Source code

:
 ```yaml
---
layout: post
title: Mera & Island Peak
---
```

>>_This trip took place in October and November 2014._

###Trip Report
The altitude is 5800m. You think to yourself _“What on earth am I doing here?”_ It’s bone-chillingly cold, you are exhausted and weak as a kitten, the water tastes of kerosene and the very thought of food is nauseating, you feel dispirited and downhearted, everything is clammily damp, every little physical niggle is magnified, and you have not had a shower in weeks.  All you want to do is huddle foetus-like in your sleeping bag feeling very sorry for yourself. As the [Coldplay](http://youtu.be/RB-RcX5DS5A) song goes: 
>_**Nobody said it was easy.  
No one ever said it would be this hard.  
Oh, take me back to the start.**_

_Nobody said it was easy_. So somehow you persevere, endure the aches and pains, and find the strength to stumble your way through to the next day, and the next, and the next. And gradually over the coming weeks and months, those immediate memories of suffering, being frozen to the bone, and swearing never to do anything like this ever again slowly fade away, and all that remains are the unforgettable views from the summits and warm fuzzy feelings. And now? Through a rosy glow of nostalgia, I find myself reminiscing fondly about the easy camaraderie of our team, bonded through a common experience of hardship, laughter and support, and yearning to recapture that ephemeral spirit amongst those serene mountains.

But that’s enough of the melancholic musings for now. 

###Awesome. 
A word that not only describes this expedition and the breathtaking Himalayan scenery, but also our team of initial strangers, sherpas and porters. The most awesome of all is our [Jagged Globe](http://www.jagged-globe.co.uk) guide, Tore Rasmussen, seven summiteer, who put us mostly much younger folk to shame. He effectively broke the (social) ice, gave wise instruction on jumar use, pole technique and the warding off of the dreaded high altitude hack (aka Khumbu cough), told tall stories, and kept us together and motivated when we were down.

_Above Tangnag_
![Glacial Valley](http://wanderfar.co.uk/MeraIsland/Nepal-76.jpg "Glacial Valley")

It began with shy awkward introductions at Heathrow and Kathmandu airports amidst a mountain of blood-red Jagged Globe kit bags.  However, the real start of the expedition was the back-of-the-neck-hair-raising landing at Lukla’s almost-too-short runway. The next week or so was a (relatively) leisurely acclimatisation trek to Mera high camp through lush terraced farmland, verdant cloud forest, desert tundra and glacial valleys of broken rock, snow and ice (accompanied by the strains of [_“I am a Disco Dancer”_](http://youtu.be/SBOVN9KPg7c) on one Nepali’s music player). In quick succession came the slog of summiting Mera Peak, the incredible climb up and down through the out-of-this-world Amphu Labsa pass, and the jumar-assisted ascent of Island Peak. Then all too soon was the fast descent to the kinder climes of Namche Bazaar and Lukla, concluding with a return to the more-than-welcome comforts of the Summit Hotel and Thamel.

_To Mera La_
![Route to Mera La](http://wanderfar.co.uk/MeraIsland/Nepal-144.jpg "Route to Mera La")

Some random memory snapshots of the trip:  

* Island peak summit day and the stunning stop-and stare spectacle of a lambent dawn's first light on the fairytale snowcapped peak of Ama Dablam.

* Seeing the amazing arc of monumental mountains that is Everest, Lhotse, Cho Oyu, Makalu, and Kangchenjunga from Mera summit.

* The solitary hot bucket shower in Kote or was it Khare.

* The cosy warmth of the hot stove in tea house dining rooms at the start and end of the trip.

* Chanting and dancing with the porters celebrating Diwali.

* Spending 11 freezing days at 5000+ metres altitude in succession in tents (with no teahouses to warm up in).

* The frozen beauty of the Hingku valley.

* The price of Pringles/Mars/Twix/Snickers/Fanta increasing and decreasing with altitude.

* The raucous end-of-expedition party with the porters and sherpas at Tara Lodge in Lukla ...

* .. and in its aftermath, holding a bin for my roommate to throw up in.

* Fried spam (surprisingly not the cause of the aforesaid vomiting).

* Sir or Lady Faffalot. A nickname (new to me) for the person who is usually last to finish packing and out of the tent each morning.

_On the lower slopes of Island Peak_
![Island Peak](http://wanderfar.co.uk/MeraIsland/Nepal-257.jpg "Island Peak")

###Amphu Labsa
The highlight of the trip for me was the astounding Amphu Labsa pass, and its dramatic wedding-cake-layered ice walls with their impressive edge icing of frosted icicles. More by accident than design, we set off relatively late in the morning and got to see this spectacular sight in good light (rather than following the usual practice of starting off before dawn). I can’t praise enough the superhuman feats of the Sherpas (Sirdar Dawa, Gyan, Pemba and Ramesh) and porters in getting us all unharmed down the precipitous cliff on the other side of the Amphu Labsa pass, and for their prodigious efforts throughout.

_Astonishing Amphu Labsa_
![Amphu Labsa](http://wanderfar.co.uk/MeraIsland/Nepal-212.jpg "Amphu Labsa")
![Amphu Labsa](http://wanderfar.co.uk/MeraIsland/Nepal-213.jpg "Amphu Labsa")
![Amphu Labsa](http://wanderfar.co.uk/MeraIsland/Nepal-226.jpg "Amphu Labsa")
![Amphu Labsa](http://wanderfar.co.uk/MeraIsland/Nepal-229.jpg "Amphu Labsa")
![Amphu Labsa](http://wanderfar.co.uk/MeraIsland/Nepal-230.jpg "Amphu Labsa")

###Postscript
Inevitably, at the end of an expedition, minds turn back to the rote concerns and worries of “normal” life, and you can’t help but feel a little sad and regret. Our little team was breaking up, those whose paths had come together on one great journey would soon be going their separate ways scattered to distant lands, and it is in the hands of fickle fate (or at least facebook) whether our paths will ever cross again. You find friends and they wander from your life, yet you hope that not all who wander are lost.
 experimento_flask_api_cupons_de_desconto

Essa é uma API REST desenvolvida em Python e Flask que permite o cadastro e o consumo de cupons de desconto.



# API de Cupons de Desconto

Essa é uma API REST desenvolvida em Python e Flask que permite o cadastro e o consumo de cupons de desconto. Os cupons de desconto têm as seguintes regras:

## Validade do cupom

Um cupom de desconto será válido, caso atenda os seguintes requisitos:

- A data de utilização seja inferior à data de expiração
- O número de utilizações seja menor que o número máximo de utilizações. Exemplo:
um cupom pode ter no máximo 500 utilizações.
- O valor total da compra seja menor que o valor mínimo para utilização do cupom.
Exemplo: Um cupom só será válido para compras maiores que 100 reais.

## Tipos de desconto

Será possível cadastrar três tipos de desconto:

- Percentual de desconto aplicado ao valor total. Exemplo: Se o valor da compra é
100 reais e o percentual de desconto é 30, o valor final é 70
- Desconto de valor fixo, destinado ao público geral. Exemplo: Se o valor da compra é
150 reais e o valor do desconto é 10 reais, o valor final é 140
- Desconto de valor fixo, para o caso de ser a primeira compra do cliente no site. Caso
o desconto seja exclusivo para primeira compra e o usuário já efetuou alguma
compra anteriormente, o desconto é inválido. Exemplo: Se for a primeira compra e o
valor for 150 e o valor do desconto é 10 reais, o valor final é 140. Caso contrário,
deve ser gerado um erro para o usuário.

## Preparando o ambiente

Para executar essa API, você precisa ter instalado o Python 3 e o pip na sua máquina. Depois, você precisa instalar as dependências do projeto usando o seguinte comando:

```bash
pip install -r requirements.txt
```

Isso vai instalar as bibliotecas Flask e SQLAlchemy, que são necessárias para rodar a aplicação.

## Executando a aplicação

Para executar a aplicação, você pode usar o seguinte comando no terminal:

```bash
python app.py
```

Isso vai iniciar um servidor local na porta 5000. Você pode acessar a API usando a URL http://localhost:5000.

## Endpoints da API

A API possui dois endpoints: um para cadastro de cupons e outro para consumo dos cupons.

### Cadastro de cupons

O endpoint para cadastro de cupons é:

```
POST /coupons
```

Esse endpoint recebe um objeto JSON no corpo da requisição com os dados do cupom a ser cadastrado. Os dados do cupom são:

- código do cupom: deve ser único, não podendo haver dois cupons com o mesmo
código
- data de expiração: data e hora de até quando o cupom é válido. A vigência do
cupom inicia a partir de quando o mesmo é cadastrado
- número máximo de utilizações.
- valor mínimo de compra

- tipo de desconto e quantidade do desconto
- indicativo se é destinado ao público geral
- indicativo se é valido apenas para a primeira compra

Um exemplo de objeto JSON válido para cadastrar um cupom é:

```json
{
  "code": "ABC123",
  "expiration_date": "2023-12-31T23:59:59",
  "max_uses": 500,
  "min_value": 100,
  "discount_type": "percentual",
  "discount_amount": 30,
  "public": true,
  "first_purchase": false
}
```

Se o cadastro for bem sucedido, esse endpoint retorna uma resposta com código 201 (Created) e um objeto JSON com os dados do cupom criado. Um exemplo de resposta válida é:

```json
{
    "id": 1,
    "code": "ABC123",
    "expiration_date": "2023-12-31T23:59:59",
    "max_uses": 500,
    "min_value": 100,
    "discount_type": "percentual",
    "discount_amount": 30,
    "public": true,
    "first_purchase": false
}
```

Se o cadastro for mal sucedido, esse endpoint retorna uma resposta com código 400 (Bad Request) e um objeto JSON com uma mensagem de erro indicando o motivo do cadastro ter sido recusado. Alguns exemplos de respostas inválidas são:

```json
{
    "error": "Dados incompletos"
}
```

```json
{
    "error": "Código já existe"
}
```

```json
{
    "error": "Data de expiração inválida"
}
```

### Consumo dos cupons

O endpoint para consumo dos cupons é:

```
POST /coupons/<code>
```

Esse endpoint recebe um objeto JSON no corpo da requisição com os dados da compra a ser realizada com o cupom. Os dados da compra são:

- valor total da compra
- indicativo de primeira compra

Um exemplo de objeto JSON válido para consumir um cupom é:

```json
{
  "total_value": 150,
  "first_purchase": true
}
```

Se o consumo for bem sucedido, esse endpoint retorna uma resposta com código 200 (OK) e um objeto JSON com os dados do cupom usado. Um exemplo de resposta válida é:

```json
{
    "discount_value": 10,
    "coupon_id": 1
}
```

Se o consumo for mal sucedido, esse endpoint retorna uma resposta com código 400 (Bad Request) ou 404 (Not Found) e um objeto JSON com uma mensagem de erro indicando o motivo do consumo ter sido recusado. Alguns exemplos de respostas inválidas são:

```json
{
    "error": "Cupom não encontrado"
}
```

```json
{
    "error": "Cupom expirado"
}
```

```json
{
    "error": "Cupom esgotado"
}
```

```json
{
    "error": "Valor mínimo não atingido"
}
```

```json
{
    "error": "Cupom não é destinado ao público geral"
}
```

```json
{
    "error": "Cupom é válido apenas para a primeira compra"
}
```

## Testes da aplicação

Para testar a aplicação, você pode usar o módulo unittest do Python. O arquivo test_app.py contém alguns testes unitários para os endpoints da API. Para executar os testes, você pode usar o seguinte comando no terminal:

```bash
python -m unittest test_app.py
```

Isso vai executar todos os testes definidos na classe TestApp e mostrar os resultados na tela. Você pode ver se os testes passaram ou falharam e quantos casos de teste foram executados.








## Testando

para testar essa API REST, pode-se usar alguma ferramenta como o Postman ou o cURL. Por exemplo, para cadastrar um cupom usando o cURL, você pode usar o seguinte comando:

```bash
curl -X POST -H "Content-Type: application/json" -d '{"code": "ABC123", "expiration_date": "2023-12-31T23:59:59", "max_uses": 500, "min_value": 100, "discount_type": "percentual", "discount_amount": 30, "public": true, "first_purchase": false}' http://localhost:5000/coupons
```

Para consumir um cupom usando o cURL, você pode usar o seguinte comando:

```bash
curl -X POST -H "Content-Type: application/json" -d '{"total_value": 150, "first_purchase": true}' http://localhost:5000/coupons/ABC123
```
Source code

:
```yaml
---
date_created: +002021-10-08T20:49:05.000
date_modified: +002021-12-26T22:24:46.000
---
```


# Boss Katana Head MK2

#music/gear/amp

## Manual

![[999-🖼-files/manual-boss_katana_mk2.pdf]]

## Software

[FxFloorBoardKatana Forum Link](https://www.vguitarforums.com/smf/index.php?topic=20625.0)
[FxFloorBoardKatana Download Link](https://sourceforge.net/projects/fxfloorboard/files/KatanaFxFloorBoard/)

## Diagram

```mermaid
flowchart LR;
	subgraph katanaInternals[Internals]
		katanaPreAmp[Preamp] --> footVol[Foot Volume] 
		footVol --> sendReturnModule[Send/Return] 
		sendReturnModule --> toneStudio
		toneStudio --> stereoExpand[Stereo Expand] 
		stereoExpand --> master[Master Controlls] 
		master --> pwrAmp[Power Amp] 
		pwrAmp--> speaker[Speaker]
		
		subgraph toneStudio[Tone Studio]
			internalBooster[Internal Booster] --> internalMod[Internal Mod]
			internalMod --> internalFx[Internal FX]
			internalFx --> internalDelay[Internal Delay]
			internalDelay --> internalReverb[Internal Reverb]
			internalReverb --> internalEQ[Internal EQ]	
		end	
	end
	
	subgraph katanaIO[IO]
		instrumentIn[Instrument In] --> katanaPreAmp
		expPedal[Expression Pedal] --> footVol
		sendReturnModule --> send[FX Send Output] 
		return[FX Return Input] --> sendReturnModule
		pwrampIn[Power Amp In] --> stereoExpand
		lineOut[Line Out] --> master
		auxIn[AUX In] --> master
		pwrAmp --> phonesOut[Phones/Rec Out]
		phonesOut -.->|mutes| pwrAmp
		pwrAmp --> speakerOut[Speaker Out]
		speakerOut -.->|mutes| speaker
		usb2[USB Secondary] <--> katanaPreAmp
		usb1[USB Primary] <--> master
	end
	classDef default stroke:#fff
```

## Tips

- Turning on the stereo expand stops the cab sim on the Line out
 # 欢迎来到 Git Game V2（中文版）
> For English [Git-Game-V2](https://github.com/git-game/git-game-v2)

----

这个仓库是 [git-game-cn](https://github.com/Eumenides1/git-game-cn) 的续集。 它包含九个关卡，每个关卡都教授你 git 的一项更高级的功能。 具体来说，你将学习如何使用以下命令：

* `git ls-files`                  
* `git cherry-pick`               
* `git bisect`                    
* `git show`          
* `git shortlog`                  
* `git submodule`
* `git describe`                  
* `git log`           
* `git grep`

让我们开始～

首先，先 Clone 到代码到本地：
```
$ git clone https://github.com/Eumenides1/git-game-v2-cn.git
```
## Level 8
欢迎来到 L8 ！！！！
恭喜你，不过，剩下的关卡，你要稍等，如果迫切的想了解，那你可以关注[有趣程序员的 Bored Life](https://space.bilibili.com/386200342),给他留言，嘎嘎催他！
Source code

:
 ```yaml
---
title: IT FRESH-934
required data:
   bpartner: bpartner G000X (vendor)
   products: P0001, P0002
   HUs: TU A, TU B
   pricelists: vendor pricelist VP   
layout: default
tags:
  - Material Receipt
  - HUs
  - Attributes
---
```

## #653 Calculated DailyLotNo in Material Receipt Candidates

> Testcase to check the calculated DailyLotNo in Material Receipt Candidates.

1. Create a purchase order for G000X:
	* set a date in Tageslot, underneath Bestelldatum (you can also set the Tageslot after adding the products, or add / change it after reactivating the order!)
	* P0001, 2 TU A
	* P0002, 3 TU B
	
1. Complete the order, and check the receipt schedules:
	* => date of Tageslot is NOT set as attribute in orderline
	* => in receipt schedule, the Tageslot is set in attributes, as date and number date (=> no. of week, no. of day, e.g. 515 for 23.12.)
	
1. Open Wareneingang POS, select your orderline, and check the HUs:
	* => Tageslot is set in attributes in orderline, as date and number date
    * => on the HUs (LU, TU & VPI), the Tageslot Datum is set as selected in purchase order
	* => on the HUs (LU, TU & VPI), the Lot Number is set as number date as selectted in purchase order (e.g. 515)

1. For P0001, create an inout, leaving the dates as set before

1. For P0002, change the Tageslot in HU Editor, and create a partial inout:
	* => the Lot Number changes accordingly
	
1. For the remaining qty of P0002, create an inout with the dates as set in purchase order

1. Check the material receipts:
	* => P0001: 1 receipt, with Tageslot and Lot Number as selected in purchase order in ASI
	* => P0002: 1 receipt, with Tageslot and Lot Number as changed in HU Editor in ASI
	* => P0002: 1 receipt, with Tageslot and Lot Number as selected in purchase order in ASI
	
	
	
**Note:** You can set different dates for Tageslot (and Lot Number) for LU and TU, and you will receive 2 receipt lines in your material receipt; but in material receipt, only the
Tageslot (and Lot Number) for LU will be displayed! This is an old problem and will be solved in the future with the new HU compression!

### Work request
Indicate how many lines in the records above include the word "Isso", giving no other content.

### Answer to this task
3